Busque asked her husband for 6 months to make the business work, and ended up needing another 3 months until she was able to secure $150,000 in funding in March 2009. RunMyErrand became @TaskRabbit in 2010, where Busque shortly thereafter moved to San Francisco to join the startup scene. Since then, TaskRabbit has secured $37.7 million in funding to date and has over 55,000 background-checked “taskers”.
TASKRABBIT’S HISTORY
The manual labor employees of TaskRabbit go by many names, sometimes “runners”, “contractors” or “taskers”. The same day-service platform connects those with helping hands to those in need of assistance with odd jobs, covering anything from the usual handyman jobs, cleaning, moving and personal assistance to obscure requests such as being a character in a scavenger-hunt marriage proposal, conducting phone surveys, impersonating people at events, returning personal items to an ex after a break up and chopping vegetables for busy families.

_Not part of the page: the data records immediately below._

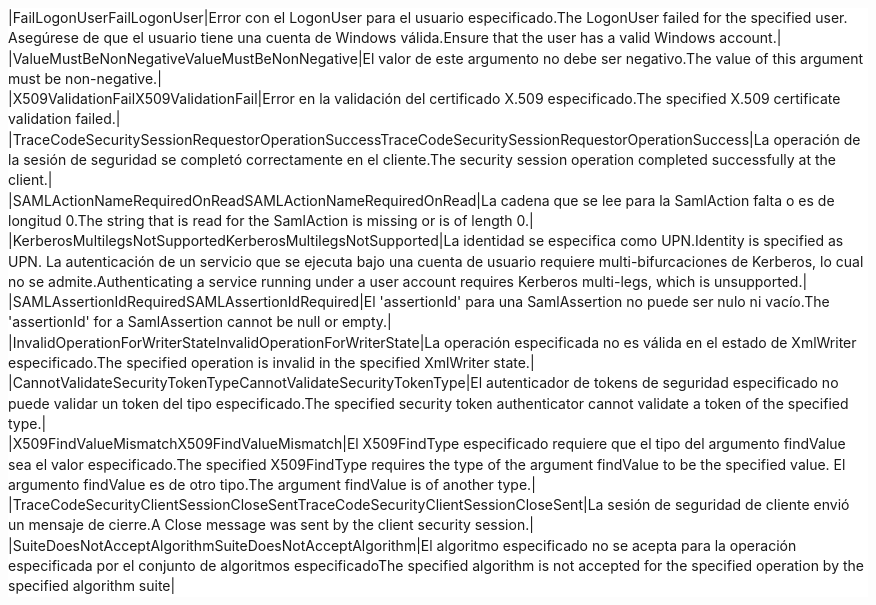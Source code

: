 |<span data-ttu-id="e025b-350">FailLogonUser</span><span class="sxs-lookup"><span data-stu-id="e025b-350">FailLogonUser</span></span>|<span data-ttu-id="e025b-351">Error con el LogonUser para el usuario especificado.</span><span class="sxs-lookup"><span data-stu-id="e025b-351">The LogonUser failed for the specified user.</span></span> <span data-ttu-id="e025b-352">Asegúrese de que el usuario tiene una cuenta de Windows válida.</span><span class="sxs-lookup"><span data-stu-id="e025b-352">Ensure that the user has a valid Windows account.</span></span>|  
|<span data-ttu-id="e025b-353">ValueMustBeNonNegative</span><span class="sxs-lookup"><span data-stu-id="e025b-353">ValueMustBeNonNegative</span></span>|<span data-ttu-id="e025b-354">El valor de este argumento no debe ser negativo.</span><span class="sxs-lookup"><span data-stu-id="e025b-354">The value of this argument must be non-negative.</span></span>|  
|<span data-ttu-id="e025b-355">X509ValidationFail</span><span class="sxs-lookup"><span data-stu-id="e025b-355">X509ValidationFail</span></span>|<span data-ttu-id="e025b-356">Error en la validación del certificado X.509 especificado.</span><span class="sxs-lookup"><span data-stu-id="e025b-356">The specified X.509 certificate validation failed.</span></span>|  
|<span data-ttu-id="e025b-357">TraceCodeSecuritySessionRequestorOperationSuccess</span><span class="sxs-lookup"><span data-stu-id="e025b-357">TraceCodeSecuritySessionRequestorOperationSuccess</span></span>|<span data-ttu-id="e025b-358">La operación de la sesión de seguridad se completó correctamente en el cliente.</span><span class="sxs-lookup"><span data-stu-id="e025b-358">The security session operation completed successfully at the client.</span></span>|  
|<span data-ttu-id="e025b-359">SAMLActionNameRequiredOnRead</span><span class="sxs-lookup"><span data-stu-id="e025b-359">SAMLActionNameRequiredOnRead</span></span>|<span data-ttu-id="e025b-360">La cadena que se lee para la SamlAction falta o es de longitud 0.</span><span class="sxs-lookup"><span data-stu-id="e025b-360">The string that is read for the SamlAction is missing or is of length 0.</span></span>|  
|<span data-ttu-id="e025b-361">KerberosMultilegsNotSupported</span><span class="sxs-lookup"><span data-stu-id="e025b-361">KerberosMultilegsNotSupported</span></span>|<span data-ttu-id="e025b-362">La identidad se especifica como UPN.</span><span class="sxs-lookup"><span data-stu-id="e025b-362">Identity is specified as UPN.</span></span> <span data-ttu-id="e025b-363">La autenticación de un servicio que se ejecuta bajo una cuenta de usuario requiere multi-bifurcaciones de Kerberos, lo cual no se admite.</span><span class="sxs-lookup"><span data-stu-id="e025b-363">Authenticating a service running under a user account requires Kerberos multi-legs, which is unsupported.</span></span>|  
|<span data-ttu-id="e025b-364">SAMLAssertionIdRequired</span><span class="sxs-lookup"><span data-stu-id="e025b-364">SAMLAssertionIdRequired</span></span>|<span data-ttu-id="e025b-365">El 'assertionId' para una SamlAssertion no puede ser nulo ni vacío.</span><span class="sxs-lookup"><span data-stu-id="e025b-365">The 'assertionId' for a SamlAssertion cannot be null or empty.</span></span>|  
|<span data-ttu-id="e025b-366">InvalidOperationForWriterState</span><span class="sxs-lookup"><span data-stu-id="e025b-366">InvalidOperationForWriterState</span></span>|<span data-ttu-id="e025b-367">La operación especificada no es válida en el estado de XmlWriter especificado.</span><span class="sxs-lookup"><span data-stu-id="e025b-367">The specified operation is invalid in the specified XmlWriter state.</span></span>|  
|<span data-ttu-id="e025b-368">CannotValidateSecurityTokenType</span><span class="sxs-lookup"><span data-stu-id="e025b-368">CannotValidateSecurityTokenType</span></span>|<span data-ttu-id="e025b-369">El autenticador de tokens de seguridad especificado no puede validar un token del tipo especificado.</span><span class="sxs-lookup"><span data-stu-id="e025b-369">The specified security token authenticator cannot validate a token of the specified type.</span></span>|  
|<span data-ttu-id="e025b-370">X509FindValueMismatch</span><span class="sxs-lookup"><span data-stu-id="e025b-370">X509FindValueMismatch</span></span>|<span data-ttu-id="e025b-371">El X509FindType especificado requiere que el tipo del argumento findValue sea el valor especificado.</span><span class="sxs-lookup"><span data-stu-id="e025b-371">The specified X509FindType requires the type of the argument findValue to be the specified value.</span></span> <span data-ttu-id="e025b-372">El argumento findValue es de otro tipo.</span><span class="sxs-lookup"><span data-stu-id="e025b-372">The argument findValue is of another type.</span></span>|  
|<span data-ttu-id="e025b-373">TraceCodeSecurityClientSessionCloseSent</span><span class="sxs-lookup"><span data-stu-id="e025b-373">TraceCodeSecurityClientSessionCloseSent</span></span>|<span data-ttu-id="e025b-374">La sesión de seguridad de cliente envió un mensaje de cierre.</span><span class="sxs-lookup"><span data-stu-id="e025b-374">A Close message was sent by the client security session.</span></span>|  
|<span data-ttu-id="e025b-375">SuiteDoesNotAcceptAlgorithm</span><span class="sxs-lookup"><span data-stu-id="e025b-375">SuiteDoesNotAcceptAlgorithm</span></span>|<span data-ttu-id="e025b-376">El algoritmo especificado no se acepta para la operación especificada por el conjunto de algoritmos especificado</span><span class="sxs-lookup"><span data-stu-id="e025b-376">The specified algorithm is not accepted for the specified  operation by the specified algorithm suite</span></span>|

The education level of contractors varies. Busque expected mostly college kids, but many members have turned the platform into a full time job. 70% hold bachelor’s degrees, 20% hold master’s degrees, and 5% hold a PhD. The so-called “gig economy” or peer-to-peer companies (apps that let one person hire another, such as Uber or Airbnb) have resonated with the independent employment spirit and must-have-now attitude of the millennial generation.
TaskRabbit’s Growth
Company growth has been slow but steady as TaskRabbit adjusts its task matching model and recovers from the backlash of growing pains, see: tasker community upset by transition from ebay-like bidding for jobs to algorithm-based pairing of taskers to hirers. TaskRabbit always had its eyes on expansion, but since being acquired by Ikea in 2017 with well-known Stacy Brown-Philpot as CEO, the company has expanded to 45 cities in 3 different countries. TaskRabbit Business also allows businesses to hire temporary employees for any last minute needs as well, even staging a full office to impress visiting CEOs.
Life happens and people need a random person they can trust to assist them. It only makes sense that there’s a TaskRabbit app for that.